In the last sixty years seven major studies have addressed the systematics of the passion-vine butterflies or Heliconiina (Brower, 1994; Brower & Egan, 1997; Brown, 1981; Emsley, 1963; Emsley, 1965; Michener, 1942; Penz, 1999). These phylogenetic hypotheses are in conflict with one another, in particular with regard to the relationships among the genera Heliconius, Eueides, Neruda and Laparus, leading to disagreement over the origin of the derived behavioural trait, pollen feeding.
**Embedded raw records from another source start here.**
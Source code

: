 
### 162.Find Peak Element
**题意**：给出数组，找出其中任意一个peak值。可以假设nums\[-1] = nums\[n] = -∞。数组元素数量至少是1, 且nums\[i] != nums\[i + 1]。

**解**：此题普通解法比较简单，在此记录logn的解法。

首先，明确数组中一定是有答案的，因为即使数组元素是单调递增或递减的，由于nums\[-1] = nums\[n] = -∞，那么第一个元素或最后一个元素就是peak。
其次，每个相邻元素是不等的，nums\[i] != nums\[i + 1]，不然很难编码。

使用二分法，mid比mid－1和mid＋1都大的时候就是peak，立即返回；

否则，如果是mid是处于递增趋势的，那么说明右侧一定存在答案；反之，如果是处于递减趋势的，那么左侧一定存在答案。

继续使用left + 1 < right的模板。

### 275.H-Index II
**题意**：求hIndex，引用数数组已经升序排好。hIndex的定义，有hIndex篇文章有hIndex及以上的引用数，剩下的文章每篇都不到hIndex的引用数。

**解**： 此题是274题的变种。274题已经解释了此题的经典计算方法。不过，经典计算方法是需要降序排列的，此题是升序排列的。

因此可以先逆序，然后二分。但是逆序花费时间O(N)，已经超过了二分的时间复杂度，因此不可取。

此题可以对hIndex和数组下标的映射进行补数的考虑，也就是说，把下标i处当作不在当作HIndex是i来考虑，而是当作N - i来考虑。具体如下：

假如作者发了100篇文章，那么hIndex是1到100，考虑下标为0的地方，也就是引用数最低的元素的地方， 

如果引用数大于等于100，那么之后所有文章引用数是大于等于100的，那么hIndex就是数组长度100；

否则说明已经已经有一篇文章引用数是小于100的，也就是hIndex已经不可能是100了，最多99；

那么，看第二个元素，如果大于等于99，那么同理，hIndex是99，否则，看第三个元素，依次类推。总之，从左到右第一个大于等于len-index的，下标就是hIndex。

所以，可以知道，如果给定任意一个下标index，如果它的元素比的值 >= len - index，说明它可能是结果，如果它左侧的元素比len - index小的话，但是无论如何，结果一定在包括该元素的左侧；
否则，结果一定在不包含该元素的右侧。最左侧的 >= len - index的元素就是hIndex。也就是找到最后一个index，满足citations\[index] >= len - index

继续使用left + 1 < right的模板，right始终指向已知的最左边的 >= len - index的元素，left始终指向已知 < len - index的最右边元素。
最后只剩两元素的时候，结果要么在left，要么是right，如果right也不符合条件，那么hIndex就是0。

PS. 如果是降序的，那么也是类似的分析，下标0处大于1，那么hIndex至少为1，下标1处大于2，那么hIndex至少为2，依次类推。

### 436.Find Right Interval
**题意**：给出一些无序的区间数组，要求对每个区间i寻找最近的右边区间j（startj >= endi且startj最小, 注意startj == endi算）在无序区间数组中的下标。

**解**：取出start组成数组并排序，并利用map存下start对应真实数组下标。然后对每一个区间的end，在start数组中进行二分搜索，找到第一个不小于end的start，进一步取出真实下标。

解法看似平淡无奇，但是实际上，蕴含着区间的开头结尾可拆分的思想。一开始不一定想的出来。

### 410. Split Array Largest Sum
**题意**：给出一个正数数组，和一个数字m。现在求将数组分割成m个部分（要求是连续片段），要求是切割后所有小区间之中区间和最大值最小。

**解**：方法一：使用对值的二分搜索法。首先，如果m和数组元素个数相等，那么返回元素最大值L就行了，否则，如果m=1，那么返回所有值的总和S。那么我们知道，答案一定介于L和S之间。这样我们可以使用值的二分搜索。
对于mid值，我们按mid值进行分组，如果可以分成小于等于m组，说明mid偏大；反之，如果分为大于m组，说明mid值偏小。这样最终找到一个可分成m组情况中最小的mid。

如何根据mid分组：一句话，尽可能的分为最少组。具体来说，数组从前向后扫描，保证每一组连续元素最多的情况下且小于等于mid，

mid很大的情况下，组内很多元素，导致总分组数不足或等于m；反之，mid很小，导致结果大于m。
The most recent attempt to resolve the phylogenetic relationships in the group, using molecular markers, showed that Heliconius is paraphyletic, with Laparus doris and Neruda falling within the genus (Beltran et al., 2007). This suggests a single origin for pollen feeding but with a loss of the trait in Neruda. However, different genes are not congruent in their placement of Neruda therefore monophyly of the pollen feeding species cannot be ruled out. There was also a highly supported pupal-mating clade (H. erato, H. sapho and relatives) suggesting that pupal-mating behaviour evolved only once. In addition, there were three independent origins for larval gregariousness from a solitary ancestor, showing that gregarious larval behaviour arose after warning coloration.
Beltran M, Jiggins CD, Brower AVZ, Bermingham E, Mallet M. 2007. Do pollen feeding, pupal-mating and larval gregariousness have a single origin in Heliconius butterflies? Inferences from multilocus DNA sequence data. Biological Journal of the Linnean Society in press.
Brower AVZ. 1994. Phylogeny of Heliconius butterflies inferred from mitochondrial DNA sequences (Lepidoptera: Nymphalidae). Molecular Phylogenetics and Evolution 3: 159-174.
Brower AVZ, and Egan MG. 1997. Cladistics of Heliconius butterflies and relatives (Nymphalidae: Heliconiini): the phylogenetic position of Eueides based on sequences from mtDNA and a nuclear gene. Proc. R. Soc. Lond. B 264: 969-977.
Brown KS, Jr. 1981. The biology of Heliconius and related genera. Ann. Rev. Entomol. 26: 427-456.
Emsley M. 1963. A morphological study of imagine Heliconiinae (Lep.: Nymphalidae) with a consideration of the evolutionary relationships within the group. Zoologica NY 48: 85-130.
Emsley MG. 1965. Speciation in Heliconius (Lep., Nymphalidae): morphology and geographic distribution. Zoologica, New York 50: 191-254.
Michener CD. 1942. A generic revision of the Heliconiinae (Lepidoptera, Nymphalidae). Amer. Mus. Novit. 1197: 1-8.
Penz CM. 1999. Higher level phylogeny for the passion-vine butterflies (Nymphalidae, Heliconiinae) based on early stage and adult morphology. Zoo. J. Linn. Soc. 127: 277-344.